### Instructions to follow
Type out the entries again, matching each one exactly.

[Opening Provided records section]

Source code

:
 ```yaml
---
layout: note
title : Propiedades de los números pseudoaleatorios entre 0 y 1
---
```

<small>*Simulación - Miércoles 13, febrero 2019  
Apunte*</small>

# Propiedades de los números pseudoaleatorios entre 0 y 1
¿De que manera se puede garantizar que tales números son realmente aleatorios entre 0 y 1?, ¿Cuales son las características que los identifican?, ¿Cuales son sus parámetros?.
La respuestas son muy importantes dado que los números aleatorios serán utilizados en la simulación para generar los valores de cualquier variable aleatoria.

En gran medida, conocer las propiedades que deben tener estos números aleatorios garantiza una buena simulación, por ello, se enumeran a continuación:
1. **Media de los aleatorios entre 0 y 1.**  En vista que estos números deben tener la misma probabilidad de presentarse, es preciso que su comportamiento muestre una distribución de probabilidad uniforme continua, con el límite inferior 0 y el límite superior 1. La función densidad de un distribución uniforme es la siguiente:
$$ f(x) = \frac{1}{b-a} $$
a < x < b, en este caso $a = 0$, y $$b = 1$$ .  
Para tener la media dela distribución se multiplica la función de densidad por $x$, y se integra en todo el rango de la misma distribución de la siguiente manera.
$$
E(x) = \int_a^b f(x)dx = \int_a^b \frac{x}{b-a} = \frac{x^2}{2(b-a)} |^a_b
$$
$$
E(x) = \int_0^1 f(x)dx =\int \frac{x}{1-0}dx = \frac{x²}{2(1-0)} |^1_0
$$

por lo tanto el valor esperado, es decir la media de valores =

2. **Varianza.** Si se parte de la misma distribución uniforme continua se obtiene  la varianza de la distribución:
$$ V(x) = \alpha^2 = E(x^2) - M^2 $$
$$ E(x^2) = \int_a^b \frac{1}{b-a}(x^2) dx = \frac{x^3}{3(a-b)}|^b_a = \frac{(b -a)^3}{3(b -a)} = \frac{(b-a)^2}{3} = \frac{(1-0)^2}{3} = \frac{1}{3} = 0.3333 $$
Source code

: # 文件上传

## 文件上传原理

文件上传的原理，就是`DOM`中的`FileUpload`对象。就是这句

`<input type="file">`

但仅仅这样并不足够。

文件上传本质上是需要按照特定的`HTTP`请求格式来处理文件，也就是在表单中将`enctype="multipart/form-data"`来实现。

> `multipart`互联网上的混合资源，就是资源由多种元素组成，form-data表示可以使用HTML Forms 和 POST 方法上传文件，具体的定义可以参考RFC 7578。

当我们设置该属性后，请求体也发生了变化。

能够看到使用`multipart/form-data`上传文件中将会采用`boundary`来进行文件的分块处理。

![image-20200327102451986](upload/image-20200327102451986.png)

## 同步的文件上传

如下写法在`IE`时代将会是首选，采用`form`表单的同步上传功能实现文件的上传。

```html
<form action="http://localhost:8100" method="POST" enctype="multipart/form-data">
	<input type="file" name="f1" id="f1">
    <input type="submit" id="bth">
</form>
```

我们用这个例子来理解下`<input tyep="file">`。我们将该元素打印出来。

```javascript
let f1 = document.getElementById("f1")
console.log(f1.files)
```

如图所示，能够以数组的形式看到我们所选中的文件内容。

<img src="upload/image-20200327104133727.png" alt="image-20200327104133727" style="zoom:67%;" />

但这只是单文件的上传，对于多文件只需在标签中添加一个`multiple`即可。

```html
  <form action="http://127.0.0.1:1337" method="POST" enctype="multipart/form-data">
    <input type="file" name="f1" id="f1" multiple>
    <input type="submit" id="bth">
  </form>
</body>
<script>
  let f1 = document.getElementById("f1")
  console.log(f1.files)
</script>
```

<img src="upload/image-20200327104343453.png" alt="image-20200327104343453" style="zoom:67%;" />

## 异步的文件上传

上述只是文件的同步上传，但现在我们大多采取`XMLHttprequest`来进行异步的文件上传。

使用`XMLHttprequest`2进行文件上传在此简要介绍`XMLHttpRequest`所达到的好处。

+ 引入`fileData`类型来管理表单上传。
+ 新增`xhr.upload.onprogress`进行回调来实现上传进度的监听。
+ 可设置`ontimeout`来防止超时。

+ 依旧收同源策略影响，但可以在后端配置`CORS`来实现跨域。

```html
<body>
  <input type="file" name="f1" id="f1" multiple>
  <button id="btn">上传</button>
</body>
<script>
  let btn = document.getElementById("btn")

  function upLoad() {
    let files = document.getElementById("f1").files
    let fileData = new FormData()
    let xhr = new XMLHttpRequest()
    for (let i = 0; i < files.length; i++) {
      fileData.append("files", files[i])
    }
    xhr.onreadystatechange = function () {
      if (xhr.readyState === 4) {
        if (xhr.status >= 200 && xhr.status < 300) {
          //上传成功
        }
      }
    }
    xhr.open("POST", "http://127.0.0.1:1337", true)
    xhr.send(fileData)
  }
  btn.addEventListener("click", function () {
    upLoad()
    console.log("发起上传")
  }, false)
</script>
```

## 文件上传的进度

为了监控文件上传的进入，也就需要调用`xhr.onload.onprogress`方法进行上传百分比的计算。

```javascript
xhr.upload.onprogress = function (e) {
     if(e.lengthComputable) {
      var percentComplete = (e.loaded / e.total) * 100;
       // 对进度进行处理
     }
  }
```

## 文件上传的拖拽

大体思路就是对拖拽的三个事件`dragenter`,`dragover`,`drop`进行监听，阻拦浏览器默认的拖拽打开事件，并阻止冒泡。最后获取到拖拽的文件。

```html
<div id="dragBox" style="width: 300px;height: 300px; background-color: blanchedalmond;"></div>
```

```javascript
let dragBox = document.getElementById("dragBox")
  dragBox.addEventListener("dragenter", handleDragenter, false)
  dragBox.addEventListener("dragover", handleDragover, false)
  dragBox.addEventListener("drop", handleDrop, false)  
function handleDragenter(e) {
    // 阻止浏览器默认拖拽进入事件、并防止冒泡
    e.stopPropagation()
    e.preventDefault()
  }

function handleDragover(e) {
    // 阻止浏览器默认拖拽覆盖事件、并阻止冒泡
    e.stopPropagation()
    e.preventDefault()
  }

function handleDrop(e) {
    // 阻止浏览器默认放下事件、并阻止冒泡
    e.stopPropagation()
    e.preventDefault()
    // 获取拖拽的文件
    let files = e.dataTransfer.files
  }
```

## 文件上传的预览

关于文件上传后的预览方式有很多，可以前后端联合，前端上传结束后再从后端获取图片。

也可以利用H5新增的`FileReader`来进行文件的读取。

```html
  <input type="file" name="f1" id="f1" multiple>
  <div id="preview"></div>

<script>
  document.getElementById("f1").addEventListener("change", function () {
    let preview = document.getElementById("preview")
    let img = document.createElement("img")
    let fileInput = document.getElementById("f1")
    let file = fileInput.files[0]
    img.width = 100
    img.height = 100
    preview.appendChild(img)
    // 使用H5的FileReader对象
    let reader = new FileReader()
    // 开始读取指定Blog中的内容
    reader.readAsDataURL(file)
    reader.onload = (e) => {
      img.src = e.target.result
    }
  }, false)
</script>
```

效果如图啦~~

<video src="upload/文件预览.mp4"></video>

[Closing Provided records section]

### Your solution
Source code

:
 ```yaml
---
layout: note
title : Propiedades de los números pseudoaleatorios entre 0 y 1
---
```

<small>*Simulación - Miércoles 13, febrero 2019  
Apunte*</small>

# Propiedades de los números pseudoaleatorios entre 0 y 1
¿De que manera se puede garantizar que tales números son realmente aleatorios entre 0 y 1?, ¿Cuales son las características que los identifican?, ¿Cuales son sus parámetros?.
La respuestas son muy importantes dado que los números aleatorios serán utilizados en la simulación para generar los valores de cualquier variable aleatoria.

En gran medida, conocer las propiedades que deben tener estos números aleatorios garantiza una buena simulación, por ello, se enumeran a continuación:
1. **Media de los aleatorios entre 0 y 1.**  En vista que estos números deben tener la misma probabilidad de presentarse, es preciso que su comportamiento muestre una distribución de probabilidad uniforme continua, con el límite inferior 0 y el límite superior 1. La función densidad de un distribución uniforme es la siguiente:
$$ f(x) = \frac{1}{b-a} $$
a < x < b, en este caso $a = 0$, y $$b = 1$$ .  
Para tener la media dela distribución se multiplica la función de densidad por $x$, y se integra en todo el rango de la misma distribución de la siguiente manera.
$$
E(x) = \int_a^b f(x)dx = \int_a^b \frac{x}{b-a} = \frac{x^2}{2(b-a)} |^a_b
$$
$$
E(x) = \int_0^1 f(x)dx =\int \frac{x}{1-0}dx = \frac{x²}{2(1-0)} |^1_0
$$

por lo tanto el valor esperado, es decir la media de valores =

2. **Varianza.** Si se parte de la misma distribución uniforme continua se obtiene  la varianza de la distribución:
$$ V(x) = \alpha^2 = E(x^2) - M^2 $$
$$ E(x^2) = \int_a^b \frac{1}{b-a}(x^2) dx = \frac{x^3}{3(a-b)}|^b_a = \frac{(b -a)^3}{3(b -a)} = \frac{(b-a)^2}{3} = \frac{(1-0)^2}{3} = \frac{1}{3} = 0.3333 $$
Source code

: # 文件上传

## 文件上传原理

文件上传的原理，就是`DOM`中的`FileUpload`对象。就是这句

`<input type="file">`

但仅仅这样并不足够。

文件上传本质上是需要按照特定的`HTTP`请求格式来处理文件，也就是在表单中将`enctype="multipart/form-data"`来实现。

> `multipart`互联网上的混合资源，就是资源由多种元素组成，form-data表示可以使用HTML Forms 和 POST 方法上传文件，具体的定义可以参考RFC 7578。

当我们设置该属性后，请求体也发生了变化。

能够看到使用`multipart/form-data`上传文件中将会采用`boundary`来进行文件的分块处理。

![image-20200327102451986](upload/image-20200327102451986.png)

## 同步的文件上传

如下写法在`IE`时代将会是首选，采用`form`表单的同步上传功能实现文件的上传。

```html
<form action="http://localhost:8100" method="POST" enctype="multipart/form-data">
	<input type="file" name="f1" id="f1">
    <input type="submit" id="bth">
</form>
```

我们用这个例子来理解下`<input tyep="file">`。我们将该元素打印出来。

```javascript
let f1 = document.getElementById("f1")
console.log(f1.files)
```

如图所示，能够以数组的形式看到我们所选中的文件内容。

<img src="upload/image-20200327104133727.png" alt="image-20200327104133727" style="zoom:67%;" />

但这只是单文件的上传，对于多文件只需在标签中添加一个`multiple`即可。

```html
  <form action="http://127.0.0.1:1337" method="POST" enctype="multipart/form-data">
    <input type="file" name="f1" id="f1" multiple>
    <input type="submit" id="bth">
  </form>
</body>
<script>
  let f1 = document.getElementById("f1")
  console.log(f1.files)
</script>
```

<img src="upload/image-20200327104343453.png" alt="image-20200327104343453" style="zoom:67%;" />

## 异步的文件上传

上述只是文件的同步上传，但现在我们大多采取`XMLHttprequest`来进行异步的文件上传。

使用`XMLHttprequest`2进行文件上传在此简要介绍`XMLHttpRequest`所达到的好处。

+ 引入`fileData`类型来管理表单上传。
+ 新增`xhr.upload.onprogress`进行回调来实现上传进度的监听。
+ 可设置`ontimeout`来防止超时。

+ 依旧收同源策略影响，但可以在后端配置`CORS`来实现跨域。

```html
<body>
  <input type="file" name="f1" id="f1" multiple>
  <button id="btn">上传</button>
</body>
<script>
  let btn = document.getElementById("btn")

  function upLoad() {
    let files = document.getElementById("f1").files
    let fileData = new FormData()
    let xhr = new XMLHttpRequest()
    for (let i = 0; i < files.length; i++) {
      fileData.append("files", files[i])
    }
    xhr.onreadystatechange = function () {
      if (xhr.readyState === 4) {
        if (xhr.status >= 200 && xhr.status < 300) {
          //上传成功
        }
      }
    }
    xhr.open("POST", "http://127.0.0.1:1337", true)
    xhr.send(fileData)
  }
  btn.addEventListener("click", function () {
    upLoad()
    console.log("发起上传")
  }, false)
</script>
```

## 文件上传的进度

为了监控文件上传的进入，也就需要调用`xhr.onload.onprogress`方法进行上传百分比的计算。

```javascript
xhr.upload.onprogress = function (e) {
     if(e.lengthComputable) {
      var percentComplete = (e.loaded / e.total) * 100;
       // 对进度进行处理
     }
  }
```

## 文件上传的拖拽

大体思路就是对拖拽的三个事件`dragenter`,`dragover`,`drop`进行监听，阻拦浏览器默认的拖拽打开事件，并阻止冒泡。最后获取到拖拽的文件。

```html
<div id="dragBox" style="width: 300px;height: 300px; background-color: blanchedalmond;"></div>
```

```javascript
let dragBox = document.getElementById("dragBox")
  dragBox.addEventListener("dragenter", handleDragenter, false)
  dragBox.addEventListener("dragover", handleDragover, false)
  dragBox.addEventListener("drop", handleDrop, false)  
function handleDragenter(e) {
    // 阻止浏览器默认拖拽进入事件、并防止冒泡
    e.stopPropagation()
    e.preventDefault()
  }

function handleDragover(e) {
    // 阻止浏览器默认拖拽覆盖事件、并阻止冒泡
    e.stopPropagation()
    e.preventDefault()
  }

function handleDrop(e) {
    // 阻止浏览器默认放下事件、并阻止冒泡
    e.stopPropagation()
    e.preventDefault()
    // 获取拖拽的文件
    let files = e.dataTransfer.files
  }
```

## 文件上传的预览

关于文件上传后的预览方式有很多，可以前后端联合，前端上传结束后再从后端获取图片。

也可以利用H5新增的`FileReader`来进行文件的读取。

```html
  <input type="file" name="f1" id="f1" multiple>
  <div id="preview"></div>

<script>
  document.getElementById("f1").addEventListener("change", function () {
    let preview = document.getElementById("preview")
    let img = document.createElement("img")
    let fileInput = document.getElementById("f1")
    let file = fileInput.files[0]
    img.width = 100
    img.height = 100
    preview.appendChild(img)
    // 使用H5的FileReader对象
    let reader = new FileReader()
    // 开始读取指定Blog中的内容
    reader.readAsDataURL(file)
    reader.onload = (e) => {
      img.src = e.target.result
    }
  }, false)
</script>
```

效果如图啦~~

<video src="upload/文件预览.mp4"></video>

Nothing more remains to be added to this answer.